Start of Block
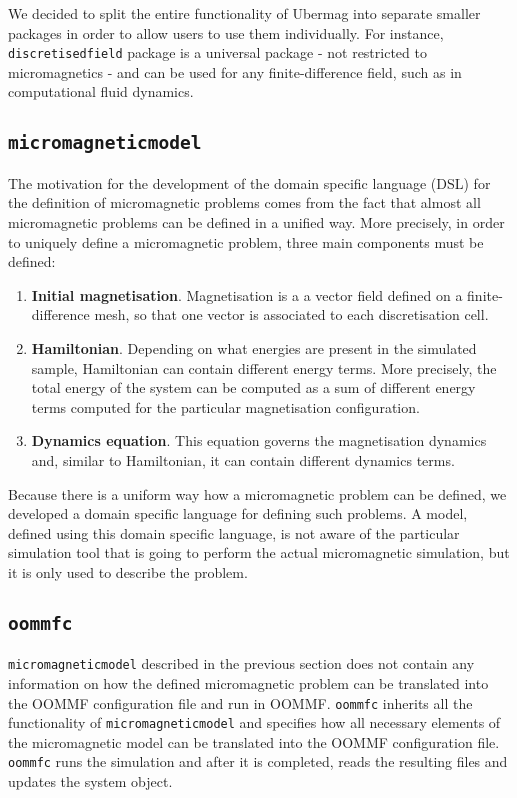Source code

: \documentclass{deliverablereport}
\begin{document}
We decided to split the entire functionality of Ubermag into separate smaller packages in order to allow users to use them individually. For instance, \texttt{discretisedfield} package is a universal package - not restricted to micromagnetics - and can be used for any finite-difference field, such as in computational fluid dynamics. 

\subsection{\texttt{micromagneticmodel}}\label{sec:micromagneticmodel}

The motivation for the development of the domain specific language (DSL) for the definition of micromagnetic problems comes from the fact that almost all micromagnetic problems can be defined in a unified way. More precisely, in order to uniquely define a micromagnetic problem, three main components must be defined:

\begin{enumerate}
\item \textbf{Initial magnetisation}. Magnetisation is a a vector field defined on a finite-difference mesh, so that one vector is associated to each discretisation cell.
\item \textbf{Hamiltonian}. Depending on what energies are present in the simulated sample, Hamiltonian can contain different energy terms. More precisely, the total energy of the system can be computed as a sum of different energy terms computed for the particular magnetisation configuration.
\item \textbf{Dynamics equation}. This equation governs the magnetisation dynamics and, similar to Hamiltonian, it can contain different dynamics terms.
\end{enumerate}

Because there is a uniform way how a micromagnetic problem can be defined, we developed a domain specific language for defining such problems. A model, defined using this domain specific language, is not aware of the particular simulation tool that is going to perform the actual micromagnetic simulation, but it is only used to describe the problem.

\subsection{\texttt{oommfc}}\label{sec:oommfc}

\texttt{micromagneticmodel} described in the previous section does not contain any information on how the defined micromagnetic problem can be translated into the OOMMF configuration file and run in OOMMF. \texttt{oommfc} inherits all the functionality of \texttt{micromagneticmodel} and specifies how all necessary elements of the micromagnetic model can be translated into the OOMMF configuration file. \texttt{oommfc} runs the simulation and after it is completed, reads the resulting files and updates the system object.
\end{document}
End of Block
**Task item:**
Would you output the data above exactly as written, but with no images?

**Response box:**
Source code

: \documentclass{deliverablereport}
\begin{document}
We decided to split the entire functionality of Ubermag into separate smaller packages in order to allow users to use them individually. For instance, \texttt{discretisedfield} package is a universal package - not restricted to micromagnetics - and can be used for any finite-difference field, such as in computational fluid dynamics. 

\subsection{\texttt{micromagneticmodel}}\label{sec:micromagneticmodel}

The motivation for the development of the domain specific language (DSL) for the definition of micromagnetic problems comes from the fact that almost all micromagnetic problems can be defined in a unified way. More precisely, in order to uniquely define a micromagnetic problem, three main components must be defined:

\begin{enumerate}
\item \textbf{Initial magnetisation}. Magnetisation is a a vector field defined on a finite-difference mesh, so that one vector is associated to each discretisation cell.
\item \textbf{Hamiltonian}. Depending on what energies are present in the simulated sample, Hamiltonian can contain different energy terms. More precisely, the total energy of the system can be computed as a sum of different energy terms computed for the particular magnetisation configuration.
\item \textbf{Dynamics equation}. This equation governs the magnetisation dynamics and, similar to Hamiltonian, it can contain different dynamics terms.
\end{enumerate}

Because there is a uniform way how a micromagnetic problem can be defined, we developed a domain specific language for defining such problems. A model, defined using this domain specific language, is not aware of the particular simulation tool that is going to perform the actual micromagnetic simulation, but it is only used to describe the problem.

\subsection{\texttt{oommfc}}\label{sec:oommfc}

\texttt{micromagneticmodel} described in the previous section does not contain any information on how the defined micromagnetic problem can be translated into the OOMMF configuration file and run in OOMMF. \texttt{oommfc} inherits all the functionality of \texttt{micromagneticmodel} and specifies how all necessary elements of the micromagnetic model can be translated into the OOMMF configuration file. \texttt{oommfc} runs the simulation and after it is completed, reads the resulting files and updates the system object.
\end{document}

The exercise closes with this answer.